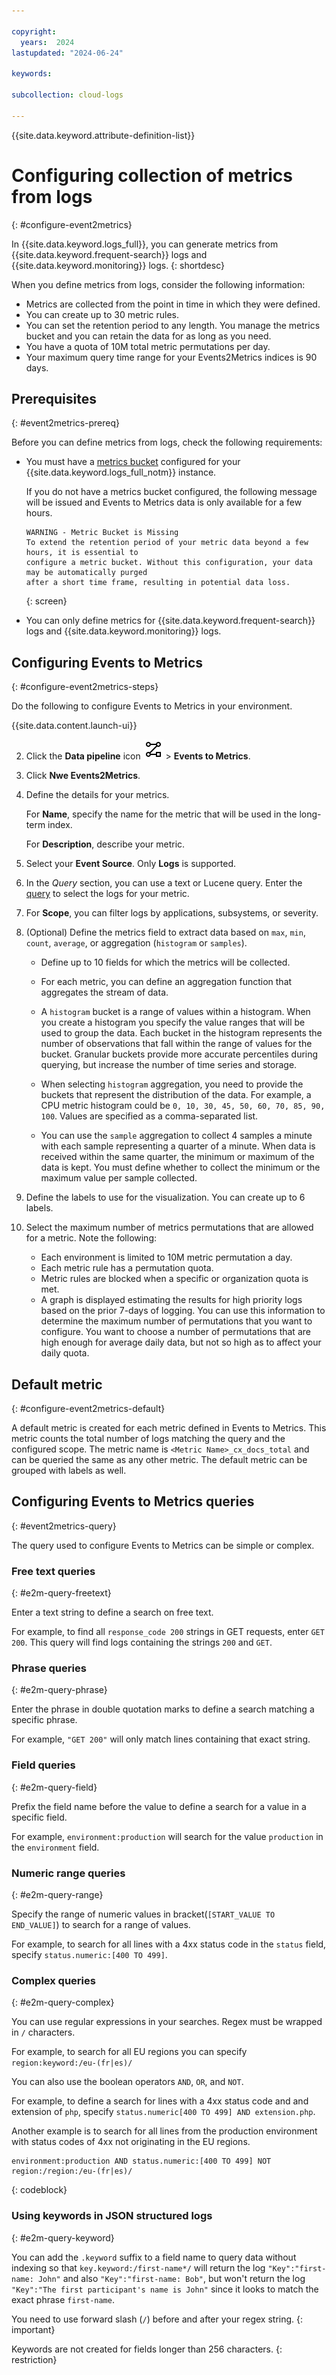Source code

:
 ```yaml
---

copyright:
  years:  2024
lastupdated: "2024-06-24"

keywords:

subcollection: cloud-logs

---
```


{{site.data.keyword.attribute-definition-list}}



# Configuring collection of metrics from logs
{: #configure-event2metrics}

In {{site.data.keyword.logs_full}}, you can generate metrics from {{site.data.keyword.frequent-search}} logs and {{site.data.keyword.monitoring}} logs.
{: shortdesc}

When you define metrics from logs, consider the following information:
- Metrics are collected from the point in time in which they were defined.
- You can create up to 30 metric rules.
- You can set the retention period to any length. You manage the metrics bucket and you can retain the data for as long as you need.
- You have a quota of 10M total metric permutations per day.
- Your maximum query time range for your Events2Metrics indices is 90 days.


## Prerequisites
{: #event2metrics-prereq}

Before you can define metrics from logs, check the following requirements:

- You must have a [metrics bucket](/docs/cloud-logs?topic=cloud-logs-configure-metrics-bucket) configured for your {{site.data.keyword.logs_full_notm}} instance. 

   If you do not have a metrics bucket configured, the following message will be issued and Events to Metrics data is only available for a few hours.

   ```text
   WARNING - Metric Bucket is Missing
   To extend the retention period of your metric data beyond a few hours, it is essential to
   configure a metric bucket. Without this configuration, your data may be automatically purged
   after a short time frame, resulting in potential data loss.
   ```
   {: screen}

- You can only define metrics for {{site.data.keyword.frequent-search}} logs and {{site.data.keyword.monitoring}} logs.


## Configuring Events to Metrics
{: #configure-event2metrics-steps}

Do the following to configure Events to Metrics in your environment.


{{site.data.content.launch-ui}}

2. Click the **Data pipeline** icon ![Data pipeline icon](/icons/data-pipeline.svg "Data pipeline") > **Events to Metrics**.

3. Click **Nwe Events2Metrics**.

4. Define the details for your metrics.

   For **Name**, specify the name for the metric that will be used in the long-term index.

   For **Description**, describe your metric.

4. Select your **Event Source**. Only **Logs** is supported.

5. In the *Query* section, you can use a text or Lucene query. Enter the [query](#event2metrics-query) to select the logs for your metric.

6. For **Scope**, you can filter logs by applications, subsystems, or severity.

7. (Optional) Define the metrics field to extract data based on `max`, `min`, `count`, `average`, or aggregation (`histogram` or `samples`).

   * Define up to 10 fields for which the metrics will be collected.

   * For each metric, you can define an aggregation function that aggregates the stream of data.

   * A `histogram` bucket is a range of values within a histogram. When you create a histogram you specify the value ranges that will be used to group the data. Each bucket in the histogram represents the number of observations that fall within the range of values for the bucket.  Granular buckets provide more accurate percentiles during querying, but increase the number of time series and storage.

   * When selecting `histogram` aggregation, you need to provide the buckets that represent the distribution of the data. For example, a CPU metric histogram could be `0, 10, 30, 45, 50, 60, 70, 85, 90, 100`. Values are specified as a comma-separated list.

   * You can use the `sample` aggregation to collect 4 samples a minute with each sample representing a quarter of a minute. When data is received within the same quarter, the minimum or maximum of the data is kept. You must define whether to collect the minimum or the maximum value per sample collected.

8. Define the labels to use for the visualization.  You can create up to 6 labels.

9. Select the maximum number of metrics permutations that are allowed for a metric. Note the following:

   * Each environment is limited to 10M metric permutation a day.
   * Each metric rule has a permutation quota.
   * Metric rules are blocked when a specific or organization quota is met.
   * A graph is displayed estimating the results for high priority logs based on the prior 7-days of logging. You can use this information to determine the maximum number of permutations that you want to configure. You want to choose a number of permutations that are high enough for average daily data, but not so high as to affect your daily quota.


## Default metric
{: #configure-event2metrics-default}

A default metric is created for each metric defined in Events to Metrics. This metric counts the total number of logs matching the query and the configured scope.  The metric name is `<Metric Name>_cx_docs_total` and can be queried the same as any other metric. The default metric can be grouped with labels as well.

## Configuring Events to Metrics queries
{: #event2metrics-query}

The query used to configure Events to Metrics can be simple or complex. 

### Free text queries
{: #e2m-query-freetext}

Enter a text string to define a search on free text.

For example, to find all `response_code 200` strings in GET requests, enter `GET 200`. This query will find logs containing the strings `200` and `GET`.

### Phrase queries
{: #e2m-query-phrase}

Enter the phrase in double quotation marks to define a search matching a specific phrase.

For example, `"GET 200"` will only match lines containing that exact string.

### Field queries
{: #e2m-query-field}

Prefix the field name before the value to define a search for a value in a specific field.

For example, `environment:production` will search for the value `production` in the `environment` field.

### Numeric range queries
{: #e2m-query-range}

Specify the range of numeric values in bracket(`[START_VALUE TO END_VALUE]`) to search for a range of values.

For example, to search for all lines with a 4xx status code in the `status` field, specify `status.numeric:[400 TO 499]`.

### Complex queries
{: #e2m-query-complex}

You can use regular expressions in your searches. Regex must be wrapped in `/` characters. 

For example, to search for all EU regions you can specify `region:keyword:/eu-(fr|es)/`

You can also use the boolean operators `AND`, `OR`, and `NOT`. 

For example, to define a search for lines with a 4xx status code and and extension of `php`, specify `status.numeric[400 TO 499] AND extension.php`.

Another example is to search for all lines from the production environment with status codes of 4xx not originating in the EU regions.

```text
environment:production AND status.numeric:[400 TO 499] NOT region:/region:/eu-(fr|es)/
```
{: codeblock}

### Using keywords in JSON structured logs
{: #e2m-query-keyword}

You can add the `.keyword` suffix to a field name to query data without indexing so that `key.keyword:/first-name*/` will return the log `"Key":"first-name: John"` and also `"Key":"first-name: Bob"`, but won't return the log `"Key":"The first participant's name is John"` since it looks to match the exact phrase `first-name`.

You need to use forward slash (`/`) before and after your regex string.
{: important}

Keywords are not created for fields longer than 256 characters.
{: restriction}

* * *

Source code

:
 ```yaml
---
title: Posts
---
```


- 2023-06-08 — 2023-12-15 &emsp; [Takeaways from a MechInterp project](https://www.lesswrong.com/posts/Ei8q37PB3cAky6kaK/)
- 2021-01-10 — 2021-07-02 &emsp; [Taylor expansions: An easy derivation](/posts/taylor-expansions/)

...

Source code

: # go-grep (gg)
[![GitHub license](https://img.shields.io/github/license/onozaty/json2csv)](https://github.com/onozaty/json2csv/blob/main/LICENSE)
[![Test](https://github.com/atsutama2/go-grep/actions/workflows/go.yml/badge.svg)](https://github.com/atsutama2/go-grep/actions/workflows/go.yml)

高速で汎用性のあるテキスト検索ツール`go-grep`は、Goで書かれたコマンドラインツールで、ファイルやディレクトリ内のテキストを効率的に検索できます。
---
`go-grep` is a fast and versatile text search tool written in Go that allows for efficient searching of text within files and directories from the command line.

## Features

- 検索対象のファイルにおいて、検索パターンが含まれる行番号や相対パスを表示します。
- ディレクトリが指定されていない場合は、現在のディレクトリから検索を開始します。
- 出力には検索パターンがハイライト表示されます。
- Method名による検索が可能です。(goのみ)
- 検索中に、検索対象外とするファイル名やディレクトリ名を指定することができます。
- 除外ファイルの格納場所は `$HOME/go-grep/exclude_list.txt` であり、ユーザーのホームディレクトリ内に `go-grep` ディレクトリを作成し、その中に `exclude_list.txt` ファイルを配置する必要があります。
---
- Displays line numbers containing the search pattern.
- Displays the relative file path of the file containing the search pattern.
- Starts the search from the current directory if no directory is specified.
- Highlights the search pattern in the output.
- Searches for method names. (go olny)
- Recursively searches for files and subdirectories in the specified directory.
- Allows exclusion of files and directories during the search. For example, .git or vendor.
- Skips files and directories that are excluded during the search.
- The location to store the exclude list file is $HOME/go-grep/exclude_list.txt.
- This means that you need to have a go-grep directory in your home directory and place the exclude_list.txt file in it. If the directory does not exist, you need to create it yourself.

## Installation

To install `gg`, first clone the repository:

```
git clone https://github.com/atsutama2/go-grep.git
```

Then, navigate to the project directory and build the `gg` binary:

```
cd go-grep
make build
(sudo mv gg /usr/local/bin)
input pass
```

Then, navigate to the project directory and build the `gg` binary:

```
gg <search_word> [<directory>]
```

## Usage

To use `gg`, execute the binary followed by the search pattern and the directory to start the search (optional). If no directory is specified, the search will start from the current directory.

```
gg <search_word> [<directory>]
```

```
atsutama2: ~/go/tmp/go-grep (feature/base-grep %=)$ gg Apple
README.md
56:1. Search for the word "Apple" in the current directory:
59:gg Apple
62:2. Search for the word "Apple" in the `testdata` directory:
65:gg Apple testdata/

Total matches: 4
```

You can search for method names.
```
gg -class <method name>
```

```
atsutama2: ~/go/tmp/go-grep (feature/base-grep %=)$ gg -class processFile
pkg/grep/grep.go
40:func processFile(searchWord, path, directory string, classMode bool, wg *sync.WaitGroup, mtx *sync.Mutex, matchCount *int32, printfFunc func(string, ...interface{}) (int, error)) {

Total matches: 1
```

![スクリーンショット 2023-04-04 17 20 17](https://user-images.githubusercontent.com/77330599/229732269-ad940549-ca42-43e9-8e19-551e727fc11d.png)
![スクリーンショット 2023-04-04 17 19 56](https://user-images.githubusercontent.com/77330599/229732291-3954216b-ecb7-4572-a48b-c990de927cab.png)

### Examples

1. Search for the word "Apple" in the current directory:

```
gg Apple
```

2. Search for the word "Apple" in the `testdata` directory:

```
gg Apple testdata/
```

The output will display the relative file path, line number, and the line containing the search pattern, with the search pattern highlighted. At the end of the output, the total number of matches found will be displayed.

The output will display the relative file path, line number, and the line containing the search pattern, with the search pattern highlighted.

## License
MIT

YOUR INSTRUCTIONS
If a line of the records above contains the word "based", count it; then give the total and nothing more.

PROBLEM SOLUTION
2